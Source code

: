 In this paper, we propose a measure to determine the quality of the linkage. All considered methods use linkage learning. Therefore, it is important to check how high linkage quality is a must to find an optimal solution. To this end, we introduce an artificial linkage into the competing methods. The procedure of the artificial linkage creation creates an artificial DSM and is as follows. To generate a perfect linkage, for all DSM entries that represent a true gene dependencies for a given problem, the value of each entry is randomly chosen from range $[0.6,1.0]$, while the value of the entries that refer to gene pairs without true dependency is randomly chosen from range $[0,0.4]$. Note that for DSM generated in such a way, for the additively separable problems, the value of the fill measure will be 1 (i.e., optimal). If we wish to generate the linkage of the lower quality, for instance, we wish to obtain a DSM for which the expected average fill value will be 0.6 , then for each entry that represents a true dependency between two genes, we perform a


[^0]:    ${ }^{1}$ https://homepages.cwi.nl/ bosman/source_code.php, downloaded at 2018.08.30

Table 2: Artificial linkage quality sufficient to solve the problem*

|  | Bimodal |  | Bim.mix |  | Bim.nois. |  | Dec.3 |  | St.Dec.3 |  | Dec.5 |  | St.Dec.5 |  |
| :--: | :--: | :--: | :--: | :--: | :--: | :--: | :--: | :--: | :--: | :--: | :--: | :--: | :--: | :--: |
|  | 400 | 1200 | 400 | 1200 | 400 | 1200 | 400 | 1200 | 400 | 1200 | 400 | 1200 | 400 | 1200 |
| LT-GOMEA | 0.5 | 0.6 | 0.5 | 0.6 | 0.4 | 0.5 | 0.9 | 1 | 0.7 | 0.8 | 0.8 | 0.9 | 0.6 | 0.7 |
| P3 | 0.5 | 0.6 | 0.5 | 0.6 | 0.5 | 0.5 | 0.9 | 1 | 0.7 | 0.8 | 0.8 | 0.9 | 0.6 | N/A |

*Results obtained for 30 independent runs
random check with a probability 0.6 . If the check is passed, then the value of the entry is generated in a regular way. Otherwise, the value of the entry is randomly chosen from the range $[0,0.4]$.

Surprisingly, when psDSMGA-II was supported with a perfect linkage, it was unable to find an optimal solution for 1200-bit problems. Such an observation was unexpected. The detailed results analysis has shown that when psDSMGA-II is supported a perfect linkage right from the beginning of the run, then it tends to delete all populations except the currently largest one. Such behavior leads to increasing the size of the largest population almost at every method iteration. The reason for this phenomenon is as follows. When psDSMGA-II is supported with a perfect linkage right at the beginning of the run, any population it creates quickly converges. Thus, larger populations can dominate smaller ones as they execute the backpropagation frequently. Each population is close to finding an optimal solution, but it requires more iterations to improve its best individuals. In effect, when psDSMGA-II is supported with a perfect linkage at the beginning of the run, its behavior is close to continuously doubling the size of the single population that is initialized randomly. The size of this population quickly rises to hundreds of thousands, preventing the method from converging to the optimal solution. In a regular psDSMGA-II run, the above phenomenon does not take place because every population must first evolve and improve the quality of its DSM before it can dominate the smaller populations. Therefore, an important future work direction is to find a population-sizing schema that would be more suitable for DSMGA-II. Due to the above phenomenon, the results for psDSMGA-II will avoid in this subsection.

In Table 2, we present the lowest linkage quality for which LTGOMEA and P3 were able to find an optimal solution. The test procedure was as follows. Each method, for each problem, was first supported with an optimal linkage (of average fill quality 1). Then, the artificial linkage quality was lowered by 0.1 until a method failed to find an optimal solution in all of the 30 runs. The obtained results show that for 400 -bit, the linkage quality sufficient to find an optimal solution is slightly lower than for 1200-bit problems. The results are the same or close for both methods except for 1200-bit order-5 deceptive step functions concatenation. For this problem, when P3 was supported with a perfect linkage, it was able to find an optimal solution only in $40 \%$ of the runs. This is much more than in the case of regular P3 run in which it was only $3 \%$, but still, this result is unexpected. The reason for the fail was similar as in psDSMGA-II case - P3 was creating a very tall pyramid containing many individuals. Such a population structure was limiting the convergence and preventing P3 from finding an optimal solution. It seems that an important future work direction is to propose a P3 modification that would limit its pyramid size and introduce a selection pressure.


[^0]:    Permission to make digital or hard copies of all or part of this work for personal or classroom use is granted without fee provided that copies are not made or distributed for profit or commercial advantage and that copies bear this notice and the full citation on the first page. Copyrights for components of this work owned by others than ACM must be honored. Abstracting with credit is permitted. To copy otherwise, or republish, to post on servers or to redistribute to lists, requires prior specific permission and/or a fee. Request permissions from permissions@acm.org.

▶ **ACTION ITEM**:
Would you please show every line of the material above that includes the string "entry"?

▶ **REPLY TO THE TASK**:
: In this paper, we propose a measure to determine the quality of the linkage. All considered methods use linkage learning. Therefore, it is important to check how high linkage quality is a must to find an optimal solution. To this end, we introduce an artificial linkage into the competing methods. The procedure of the artificial linkage creation creates an artificial DSM and is as follows. To generate a perfect linkage, for all DSM entries that represent a true gene dependencies for a given problem, the value of each entry is randomly chosen from range $[0.6,1.0]$, while the value of the entries that refer to gene pairs without true dependency is randomly chosen from range $[0,0.4]$. Note that for DSM generated in such a way, for the additively separable problems, the value of the fill measure will be 1 (i.e., optimal). If we wish to generate the linkage of the lower quality, for instance, we wish to obtain a DSM for which the expected average fill value will be 0.6 , then for each entry that represents a true dependency between two genes, we perform a
random check with a probability 0.6 . If the check is passed, then the value of the entry is generated in a regular way. Otherwise, the value of the entry is randomly chosen from the range $[0,0.4]$.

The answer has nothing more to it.